Groundwater level simulations using wavelet transform-assisted deep learning models
Abstract
The development of groundwater levels (GWL) simulations, based on deep learning (DL) models, is gaining traction due to their success in a wide range of hydrological applications. GWL Simulations allow generating reconstructions to be used for exploring past temporal variability of groundwater resources or provide means to generate projections under climate change on decadal scales. Owing to the diversity of large-scale and local scale forcing factors involved in explaining GWL variability, machine learning or even deep learning approaches reveal relevant tools to simulate GWL. In addition, such methods do not require too much-extended knowledge of physical variables in the links between climate variables and GWL.
In this paper, we investigated the capacities of three deep learning models (Long Short-Term Memory (LSTM), Gated Recurrent Unit (GRU) and Bidirectional LSTM (BLSTM)) to reproduce GWL variations over time. Among the three deep learning models, GRU performed relatively better in most cases. Another aspect was to evaluate the input data’s impact and usefulness of wavelet pre-processing considering its limitations and best practices. Two different input datasets are compared to each other, one considering Effective Precipitation only, the other considering Precipitation and Temperature.
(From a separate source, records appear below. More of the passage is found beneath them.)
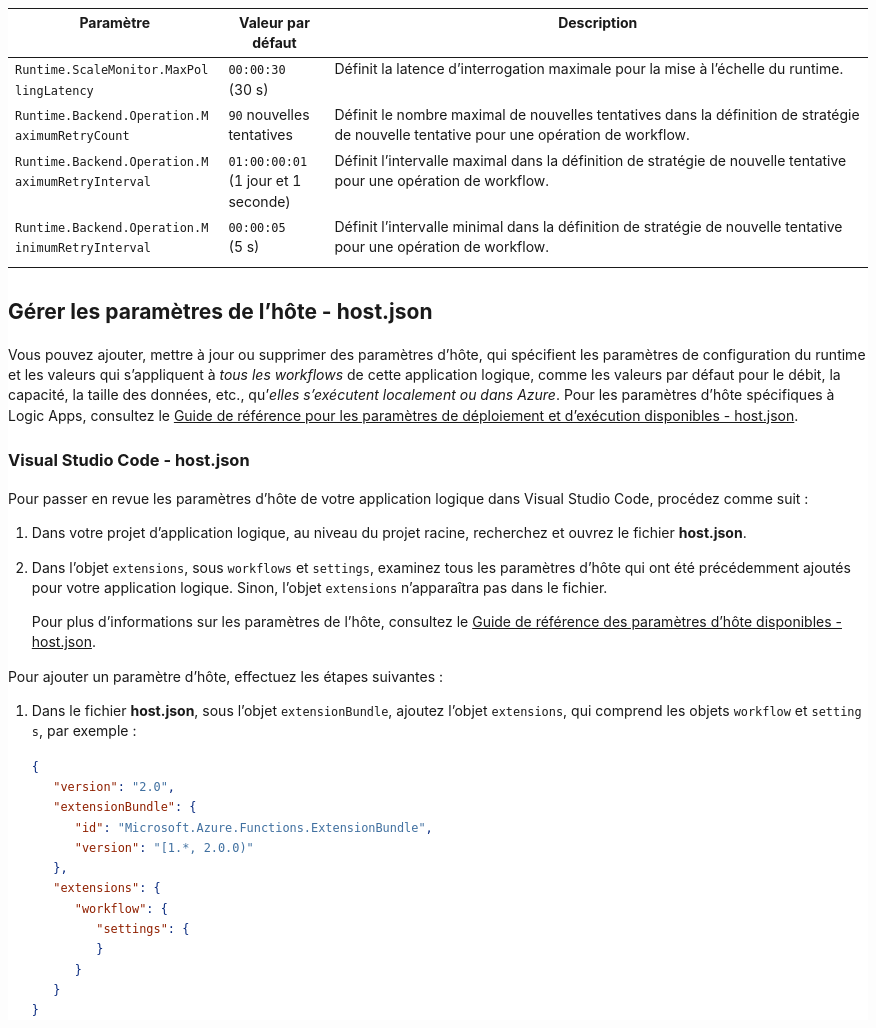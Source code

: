 | Paramètre | Valeur par défaut | Description |
|---------|---------------|-------------|
| `Runtime.ScaleMonitor.MaxPollingLatency` | `00:00:30` <br>(30 s) | Définit la latence d’interrogation maximale pour la mise à l’échelle du runtime. |
| `Runtime.Backend.Operation.MaximumRetryCount` | `90` nouvelles tentatives | Définit le nombre maximal de nouvelles tentatives dans la définition de stratégie de nouvelle tentative pour une opération de workflow. |
| `Runtime.Backend.Operation.MaximumRetryInterval` | `01:00:00:01` <br>(1 jour et 1 seconde) | Définit l’intervalle maximal dans la définition de stratégie de nouvelle tentative pour une opération de workflow. |
| `Runtime.Backend.Operation.MinimumRetryInterval` | `00:00:05` <br>(5 s) | Définit l’intervalle minimal dans la définition de stratégie de nouvelle tentative pour une opération de workflow. |
||||

<a name="manage-host-settings"></a>

## <a name="manage-host-settings---hostjson"></a>Gérer les paramètres de l’hôte - host.json

Vous pouvez ajouter, mettre à jour ou supprimer des paramètres d’hôte, qui spécifient les paramètres de configuration du runtime et les valeurs qui s’appliquent à *tous les workflows* de cette application logique, comme les valeurs par défaut pour le débit, la capacité, la taille des données, etc., qu’*elles s’exécutent localement ou dans Azure*. Pour les paramètres d’hôte spécifiques à Logic Apps, consultez le [Guide de référence pour les paramètres de déploiement et d’exécution disponibles - host.json](#reference-host-json).

### <a name="visual-studio-code---hostjson"></a>Visual Studio Code - host.json

Pour passer en revue les paramètres d’hôte de votre application logique dans Visual Studio Code, procédez comme suit :

1. Dans votre projet d’application logique, au niveau du projet racine, recherchez et ouvrez le fichier **host.json**.

1. Dans l’objet `extensions`, sous `workflows` et `settings`, examinez tous les paramètres d’hôte qui ont été précédemment ajoutés pour votre application logique. Sinon, l’objet `extensions` n’apparaîtra pas dans le fichier.

   Pour plus d’informations sur les paramètres de l’hôte, consultez le [Guide de référence des paramètres d’hôte disponibles - host.json](#reference-host-json).

Pour ajouter un paramètre d’hôte, effectuez les étapes suivantes :

1. Dans le fichier **host.json**, sous l’objet `extensionBundle`, ajoutez l’objet `extensions`, qui comprend les objets `workflow` et `settings`, par exemple :

   ```json
   {
      "version": "2.0",
      "extensionBundle": {
         "id": "Microsoft.Azure.Functions.ExtensionBundle",
         "version": "[1.*, 2.0.0)"
      },
      "extensions": {
         "workflow": {
            "settings": {
            }
         }
      }
   }
   ```

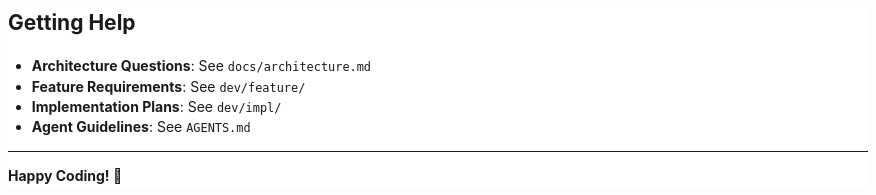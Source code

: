 
## Getting Help

- **Architecture Questions**: See `docs/architecture.md`
- **Feature Requirements**: See `dev/feature/`
- **Implementation Plans**: See `dev/impl/`
- **Agent Guidelines**: See `AGENTS.md`

---

**Happy Coding! 🚀**

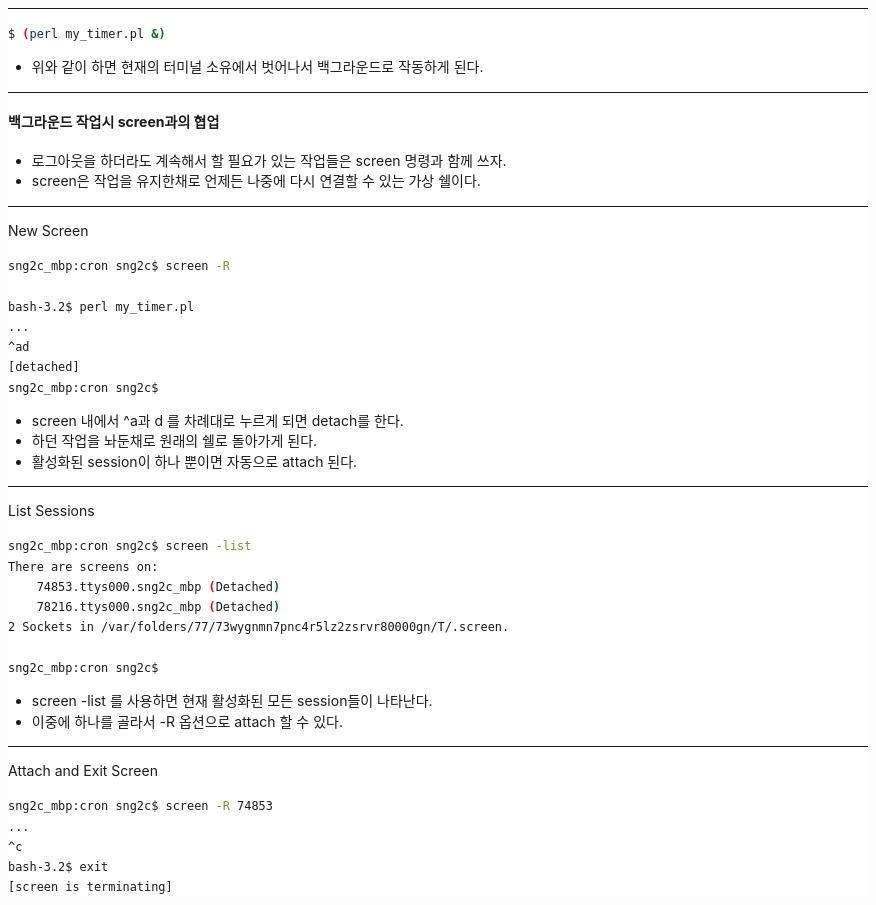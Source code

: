 ----

```bash
$ (perl my_timer.pl &)
```

* 위와 같이 하면 현재의 터미널 소유에서 벗어나서 백그라운드로 작동하게 된다.

----

#### 백그라운드 작업시 screen과의 협업

* 로그아웃을 하더라도 계속해서 할 필요가 있는 작업들은 screen 명령과 함께 쓰자.
* screen은 작업을 유지한채로 언제든 나중에 다시 연결할 수 있는 가상 쉘이다.

----

New Screen

```bash
sng2c_mbp:cron sng2c$ screen -R

bash-3.2$ perl my_timer.pl
...
^ad     
[detached]
sng2c_mbp:cron sng2c$ 
```

* screen 내에서 ^a과 d 를 차례대로 누르게 되면 detach를 한다.
* 하던 작업을 놔둔채로 원래의 쉘로 돌아가게 된다.
* 활성화된 session이 하나 뿐이면 자동으로 attach 된다.

----

List Sessions

```bash
sng2c_mbp:cron sng2c$ screen -list
There are screens on:
    74853.ttys000.sng2c_mbp (Detached)
    78216.ttys000.sng2c_mbp (Detached)
2 Sockets in /var/folders/77/73wygnmn7pnc4r5lz2zsrvr80000gn/T/.screen.

sng2c_mbp:cron sng2c$ 
```

* screen -list 를 사용하면 현재 활성화된 모든 session들이 나타난다.
* 이중에 하나를 골라서 -R 옵션으로 attach 할 수 있다.

----

Attach and Exit Screen

```bash
sng2c_mbp:cron sng2c$ screen -R 74853
...
^c
bash-3.2$ exit
[screen is terminating]
```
Maximum Overlap Discrete Wavelet Transform (MODWT) preprocessing was used to decompose the input variables to explore the impact of wavelet transform in improving the simulations on several types of GWL time series by unravelling “hidden” though useful information in input data. Results show that the preprocessing (MODWT) helps the models generate better simulations. This improvement is higher with raw climate data (precipitation & temperature) as compared to when effective precipitation was used as input. Finally, the Shapley Additive exPlanations (SHAP) approach was used to interpret the impact of input variables on the model simulations. Analysis of SHAP values indicated that the sources of the information content preferentially learned by the models to achieve best simulations. For instance, it was clear that simulation of inertial and mixed GWL required the models to learn from low-frequency variability presented in the input data.